Aircraft controllability without SAS was demonstrated to Mach 3.2, although it was difficult to fly. At supersonic speeds, aircraft control with the SAS off was extremely sensitive. It was necessary for stick control movements to be as small as possible. A pitch change of only one degree at Mach 3.0 became an instant three-thousand-foot-per-minute rate of climb or descent. Pilots who have experienced a complete loss of the SAS at high Mach numbers say they had their hands full just to keep the SR-71 upright. That’s precisely why the SAS had triple-redundant computers. Flying subsonic without the SAS was not difficult, although the aircraft tended to wallow around slightly.
The SAS panel was located on the upper half of the autopilot on the right console. Engaging each SAS switch energized the pitch, roll, and yaw transfer valves, permitting hydraulic flow to fine-tune the flight control surfaces. The SAS switches were turned OFF at this point because large taxiing movements on the ground would cause the rudders to slam full deflection because of the yaw-rate gyro’s input.
4. SAS Lights—TEST
Located on the SAS panel was a TEST button. The pilot pushed the button to check for illumination of all the SAS panel warning lights.
5. Autopilot—OFF
The pilot checked the lower half of the automatic flight control system panel to make sure the pitch and roll autopilot switches were OFF. The basic autopilot had two solenoid-held switches, one for the pitch axis and the other for roll.

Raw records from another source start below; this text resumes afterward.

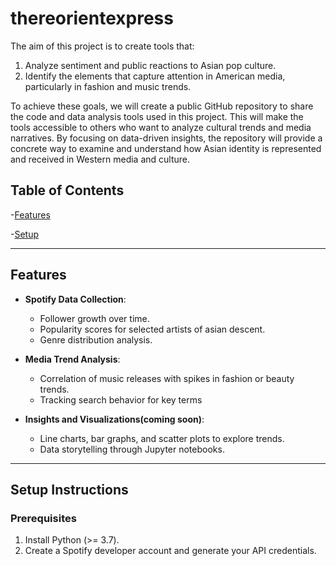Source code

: # thereorientexpress
The aim of this project is to create tools that:

1) Analyze sentiment and public reactions to Asian pop culture.
2) Identify the elements that capture attention in American media, particularly in fashion and music trends.
   
To achieve these goals, we will create a public GitHub repository to share the code and data analysis tools used in this project. This will make the tools accessible to others who want to analyze cultural trends and media narratives. By focusing on data-driven insights, the repository will provide a concrete way to examine and understand how Asian identity is represented and received in Western media and culture.

## Table of Contents
-[Features](#features)

-[Setup](#setup-instructions)

---

## Features

- **Spotify Data Collection**:
  - Follower growth over time.
  - Popularity scores for selected artists of asian descent.
  - Genre distribution analysis.

- **Media Trend Analysis**:
  - Correlation of music releases with spikes in fashion or beauty trends.
  - Tracking search behavior for key terms

- **Insights and Visualizations(coming soon)**:
  - Line charts, bar graphs, and scatter plots to explore trends.
  - Data storytelling through Jupyter notebooks.

---

## Setup Instructions

### Prerequisites
1. Install Python (>= 3.7).
2. Create a Spotify developer account and generate your API credentials.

Once both switches were engaged, the control stick was disabled. Serrated pitch and roll wheels on the autopilot panel controlled aircraft movement. The pitch wheel rotated fore and aft, and the roll wheel rotated left and right, corresponding to the plane’s movement. The pitch and roll wheels permitted small adjustments by moving the aircraft approximately one degree in pitch per fifteen degrees of wheel rotation and one degree of roll per eight degrees of rotation. To aid in making small inputs with the fingers to both wheels and to keep from tiring out the pressure suit–enclosed right hand, a clear plastic hand rest folded down in perfect position to rest in the heel of the pilot’s hand. The pilot flew the SR-71 by rotating the pitch wheel fore or aft with his index finger and the roll wheel left or right with his middle finger.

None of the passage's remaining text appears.